▸ **Directions**: In the records below, find each line containing the word "CodingCatDev" and copy it.

START Provided data

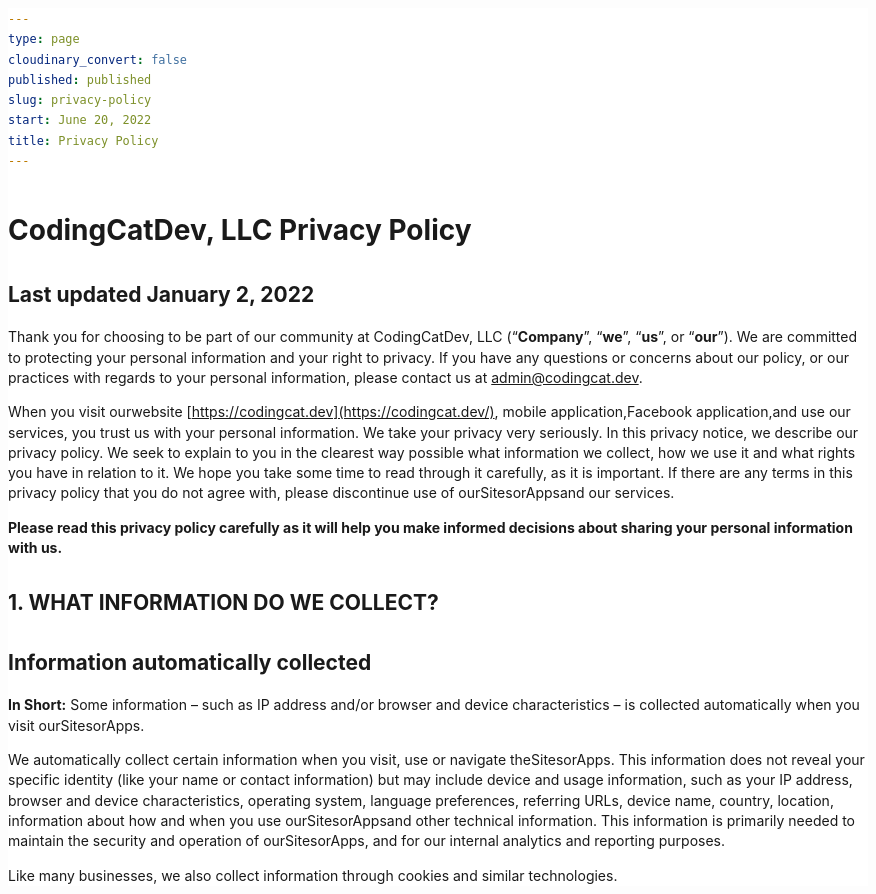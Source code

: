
 ```yaml
---
type: page
cloudinary_convert: false
published: published
slug: privacy-policy
start: June 20, 2022
title: Privacy Policy
---
```

# CodingCatDev, LLC Privacy Policy

## **Last updated January 2, 2022**

Thank you for choosing to be part of our community at CodingCatDev, LLC (“**Company**”, “**we**”, “**us**”, or “**our**”). We are committed to protecting your personal information and your right to privacy. If you have any questions or concerns about our policy, or our practices with regards to your personal information, please contact us at admin@codingcat.dev.

When you visit ourwebsite [https://codingcat.dev](https://codingcat.dev/), mobile application,Facebook application,and use our services, you trust us with your personal information. We take your privacy very seriously. In this privacy notice, we describe our privacy policy. We seek to explain to you in the clearest way possible what information we collect, how we use it and what rights you have in relation to it. We hope you take some time to read through it carefully, as it is important. If there are any terms in this privacy policy that you do not agree with, please discontinue use of ourSitesorAppsand our services.

**Please read this privacy policy carefully as it will help you make informed decisions about sharing your personal information with us.**

## 

## 1. WHAT INFORMATION DO WE COLLECT?

### 

## Information automatically collected

**In Short:** Some information – such as IP address and/or browser and device characteristics – is collected automatically when you visit ourSitesorApps.

We automatically collect certain information when you visit, use or navigate theSitesorApps. This information does not reveal your specific identity (like your name or contact information) but may include device and usage information, such as your IP address, browser and device characteristics, operating system, language preferences, referring URLs, device name, country, location, information about how and when you use ourSitesorAppsand other technical information. This information is primarily needed to maintain the security and operation of ourSitesorApps, and for our internal analytics and reporting purposes.

Like many businesses, we also collect information through cookies and similar technologies.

END Provided data

▸ **Result**:
# CodingCatDev, LLC Privacy Policy
Thank you for choosing to be part of our community at CodingCatDev, LLC (“**Company**”, “**we**”, “**us**”, or “**our**”). We are committed to protecting your personal information and your right to privacy. If you have any questions or concerns about our policy, or our practices with regards to your personal information, please contact us at admin@codingcat.dev.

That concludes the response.